Top

No job for striking RTC staff after today, says KCR

The govt has firmed up its view that a good opportunity has been given by it to striking RTC workers to join duties before the midnight deadline.

Hyderabad: The Telangana state government has decided not to take back on duty those RTC employees and workers who fail to report to duty by Tuesday midnight. The state government has firmed up its view that a good opportunity has been given by it to striking RTC workers to join duties before the midnight deadline.

It was now up to RTC workers and employees whether to join duties before the deadline or continue the strike and lose their jobs, and consequently put their families to hardships. The government has made it clear that if striking employees do not join duties before the expiry of the deadline, private buses would be given permits in remaining 5,000 routes also, and mark the end of an entity called TSRTC.

Chief Minister K. Chandrashekar Rao held a review meeting on Monday, in the backdrop of the ongoing RTC strike and the High Court’s hearings and observations of the two-judge Bench on the matter.

A discussion was held to devise a counter-strategy. Advice was taken from legal experts on various scenarios. Labour laws and the central government’s Motor Vehicle Act were examined. The unanimous decision that emerged from the meeting was that deadline given to RTC employees to join duties would expire Tuesday midnight.

The future of workers and their families lies solely in the hands of employees, who must join work to protect their jobs. The labour department had already declared the ongoing RTC strike as illegal and submitted a report in this regard. Despite the strike being illegal, the government had acted with lot of benevolence and lenience.

If the opportunity given was not utilised, workers could not place the onus of blame on anyone else. If the workers do not join duties, the fault lies with them. The government had emphatically resolved that there was no question of taking back any employee back after Tuesday midnight.

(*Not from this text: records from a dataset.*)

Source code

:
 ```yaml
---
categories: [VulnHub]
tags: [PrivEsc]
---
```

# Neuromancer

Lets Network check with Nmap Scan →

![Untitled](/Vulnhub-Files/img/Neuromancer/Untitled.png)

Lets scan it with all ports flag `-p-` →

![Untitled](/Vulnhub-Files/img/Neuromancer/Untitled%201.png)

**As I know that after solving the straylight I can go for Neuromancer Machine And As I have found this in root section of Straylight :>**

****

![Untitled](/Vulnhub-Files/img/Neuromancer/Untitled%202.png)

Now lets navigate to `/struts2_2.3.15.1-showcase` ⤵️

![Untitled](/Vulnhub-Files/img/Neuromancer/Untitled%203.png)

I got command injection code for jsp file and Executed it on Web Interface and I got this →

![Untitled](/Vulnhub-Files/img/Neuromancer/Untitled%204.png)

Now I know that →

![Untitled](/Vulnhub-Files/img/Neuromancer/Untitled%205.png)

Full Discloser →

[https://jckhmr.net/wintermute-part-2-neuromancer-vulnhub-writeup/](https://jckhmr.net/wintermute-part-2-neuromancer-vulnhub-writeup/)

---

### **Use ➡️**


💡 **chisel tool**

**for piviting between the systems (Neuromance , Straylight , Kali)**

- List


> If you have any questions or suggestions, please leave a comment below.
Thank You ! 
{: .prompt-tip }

The government would sternly implement its decision to give permits to private buses to ply in all remaining 5,000 routes. In fact, if workers fail to join duty by mid night, the government would start the process of issuing permits on the next day itself. Telangana would become an RTC-less state by midnight, if workers do not join, the meeting observed.

“Either way the High Court verdict goes, having come this far on the matter, either the RTC or the government would appeal against it in the Supreme Court. Once the case goes to the Supreme Court, the matter would be delayed further. Going by past experiences, the case may drag on for months or years to come, becoming a never-ending battle, which will do the workers no good,” the meeting opined.